Allah ta’ala berfirman, “Dan janganlah sebagian kamu memakan harta sebagian yang lain di antara kamu dengan jalan yang batil dan (janganlah) kamu membawa (urusan) harta itu kepada hakim, supaya kamu dapat memakan sebahagian daripada harta benda orang lain itu dengan (jalan berbuat) dosa, padahal kamu mengetahui.” (QS. al-Baqarah: 188)
Dari Abdullah bin ‘Amr radhiallahu’anhuma, Nabi shallallahu ‘alaihi wa sallam bersabda, “Laknat Allah kepada pemberi dan penerima suap” (HR. Ahmad, dishahihkan oleh al-Albani)
Dari Abdullah bin ‘Amr radhiallahu’anhuma, “Rasulullah shallallahu ‘alaihi wa sallam melaknat pemberi suapdan penerima suap”. (HR. Abu Daud, Tirmidzi, Ibnu Majah, dishahihkan oleh al-Albani)
Macam-Macam suap
Para ulama mazhab Hanafiyyah membagi suap menjadi empat bagian:
Pertama, suap supaya diangkat menjadi hakim dan pejabat (termasuk anggota legislatif, PNS, atau lainnya -pen). Hukumnya haram bagi penerima dan pemberi.
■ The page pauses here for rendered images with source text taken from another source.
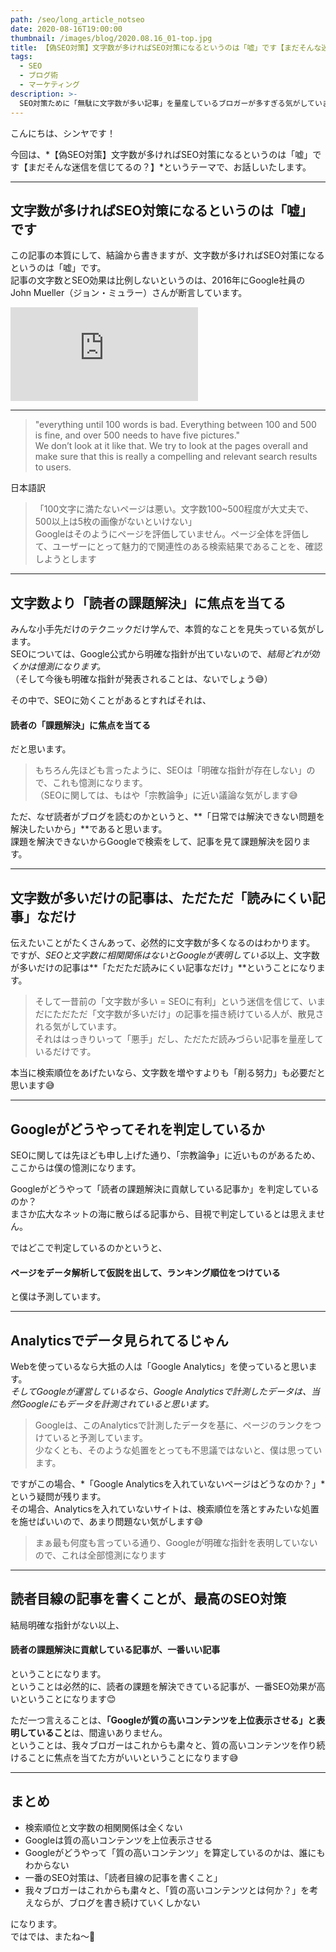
 ```yaml
---
path: /seo/long_article_notseo
date: 2020-08-16T19:00:00
thumbnail: /images/blog/2020.08.16_01-top.jpg
title: 【偽SEO対策】文字数が多ければSEO対策になるというのは「嘘」です【まだそんな迷信を信じてるの？】
tags:
  - SEO
  - ブログ術
  - マーケティング
description: >-
  SEO対策ために「無駄に文字数が多い記事」を量産しているブロガーが多すぎる気がしています。文字数がSEO対策になるというのは、一つ昔前の古い時代の迷信です。Google公式から、検索順位と文字数の相関関係は、ないと表明されています。
---
```


こんにちは、シンヤです！

今回は、*【偽SEO対策】文字数が多ければSEO対策になるというのは「嘘」です【まだそんな迷信を信じてるの？】*というテーマで、お話しいたします。

---

## 文字数が多ければSEO対策になるというのは「嘘」です

この記事の本質にして、結論から書きますが、文字数が多ければSEO対策になるというのは「嘘」です。  
記事の文字数とSEO効果は比例しないというのは、2016年にGoogle社員のJohn Mueller（ジョン・ミュラー）さんが断言しています。

<div class="post__movie--wrap">
  <iframe src="https://www.youtube.com/embed/MYkPRo8T44M?start=2125" frameborder="0" allow="accelerometer; autoplay; encrypted-media; gyroscope; picture-in-picture" allowfullscreen></iframe>
</div>

<hr class="u-bt-lightest">

<blockquote class="post__text--pre">
"everything until 100 words is bad. Everything between 100 and 500 is fine, and over 500 needs to have five pictures."<br />
We don’t look at it like that. We try to look at the pages overall and make sure that this is really a compelling and relevant search results to users.
</blockquote>

<p class="u-mb-reset">日本語訳</p>

<blockquote class="post__text--pre u-mt-8">
「100文字に満たないページは悪い。文字数100~500程度が大丈夫で、500以上は5枚の画像がないといけない」<br />
Googleはそのようにページを評価していません。ページ全体を評価して、ユーザーにとって魅力的で関連性のある検索結果であることを、確認しようとします
</blockquote>

---

## 文字数より「読者の課題解決」に焦点を当てる

みんな小手先だけのテクニックだけ学んで、本質的なことを見失っている気がします。  
SEOについては、Google公式から明確な指針が出ていないので、*結局どれが効くかは憶測になります。*  
（そして今後も明確な指針が発表されることは、ないでしょう😅）

その中で、SEOに効くことがあるとすればそれは、

#### 読者の「課題解決」に焦点を当てる

だと思います。

> もちろん先ほども言ったように、SEOは「明確な指針が存在しない」ので、これも憶測になります。  
> （SEOに関しては、もはや「宗教論争」に近い議論な気がします😅

ただ、なぜ読者がブログを読むのかというと、**「日常では解決できない問題を解決したいから」**であると思います。  
課題を解決できないからGoogleで検索をして、記事を見て課題解決を図ります。

---

## 文字数が多いだけの記事は、ただただ「読みにくい記事」なだけ

伝えたいことがたくさんあって、必然的に文字数が多くなるのはわかります。  
ですが、*SEOと文字数に相関関係はないとGoogleが表明している*以上、文字数が多いだけの記事は**「ただただ読みにくい記事なだけ」**ということになります。

> そして一昔前の「文字数が多い = SEOに有利」という迷信を信じて、いまだにただただ「文字数が多いだけ」の記事を描き続けている人が、散見される気がしています。  
> それははっきりいって「悪手」だし、ただただ読みづらい記事を量産しているだけです。

本当に検索順位をあげたいなら、文字数を増やすよりも「削る努力」も必要だと思います😅

---

## Googleがどうやってそれを判定しているか

SEOに関しては先ほども申し上げた通り、「宗教論争」に近いものがあるため、ここからは僕の憶測になります。

Googleがどうやって「読者の課題解決に貢献している記事か」を判定しているのか？  
まさか広大なネットの海に散らばる記事から、目視で判定しているとは思えません。

ではどこで判定しているのかというと、

#### ページをデータ解析して仮説を出して、ランキング順位をつけている

と僕は予測しています。

---

## Analyticsでデータ見られてるじゃん

Webを使っているなら大抵の人は「Google Analytics」を使っていると思います。  
*そしてGoogleが運営しているなら、Google Analyticsで計測したデータは、当然Googleにもデータを計測されていると思います。*

> Googleは、このAnalyticsで計測したデータを基に、ページのランクをつけていると予測しています。  
> 少なくとも、そのような処置をとっても不思議ではないと、僕は思っています。

ですがこの場合、*「Google Analyticsを入れていないページはどうなのか？」*という疑問が残ります。  
その場合、Analyticsを入れていないサイトは、検索順位を落とすみたいな処置を施せばいいので、あまり問題ない気がします😅

> まぁ最も何度も言っている通り、Googleが明確な指針を表明していないので、これは全部憶測になります

---

## 読者目線の記事を書くことが、最高のSEO対策

結局明確な指針がない以上、

#### 読者の課題解決に貢献している記事が、一番いい記事

ということになります。  
ということは必然的に、読者の課題を解決できている記事が、一番SEO効果が高いということになります😊

ただ一つ言えることは、**「Googleが質の高いコンテンツを上位表示させる」と表明していること**は、間違いありません。  
ということは、我々ブロガーはこれからも粛々と、質の高いコンテンツを作り続けることに焦点を当てた方がいいということになります😅

---

## まとめ

- 検索順位と文字数の相関関係は全くない
- Googleは質の高いコンテンツを上位表示させる
- Googleがどうやって「質の高いコンテンツ」を算定しているのかは、誰にもわからない
- 一番のSEO対策は、「読者目線の記事を書くこと」
- 我々ブロガーはこれからも粛々と、「質の高いコンテンツとは何か？」を考えならが、ブログを書き続けていくしかない

になります。  
ではでは、またね〜🤗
Kedua, suap untuk seorang qadhi/hakim untuk memutuskan suatu perkara. Suap ini juga haram bagi penerima dan pemberi, meskipun keputusan dari perkara tersebut adalah keputusan yang benar. Karena memutuskan perkara dengan benar adalah kewajiban seorang qadhi/hakim.
Ketiga, memberikan sejumlah harta kepada seseorang yang memiliki kewenangan dalam rangka mencegah bahaya (kezhaliman) orang tersebut atau untuk mendatangkan manfaat bagi pemberi (mendapatkan haknya). Hal yang demikian ini hukumnya haram bagi penerima saja.
Keempat, memberikan sejumlah harta kepada seseorang, selain pegawai dalam suatu qadhi/hakim, yang bisa membantu untuk mendapatkan hak. Memberi dan menerima harta semacam ini diperbolehkan. Karena harta yang diberikan adalah sebagai kompensasi atas bantuan yang diberikan sebagaimana upah untuk sebuah pekerjaan. (al-Mausu’ah al-Fiqhiyyah 22/222-223)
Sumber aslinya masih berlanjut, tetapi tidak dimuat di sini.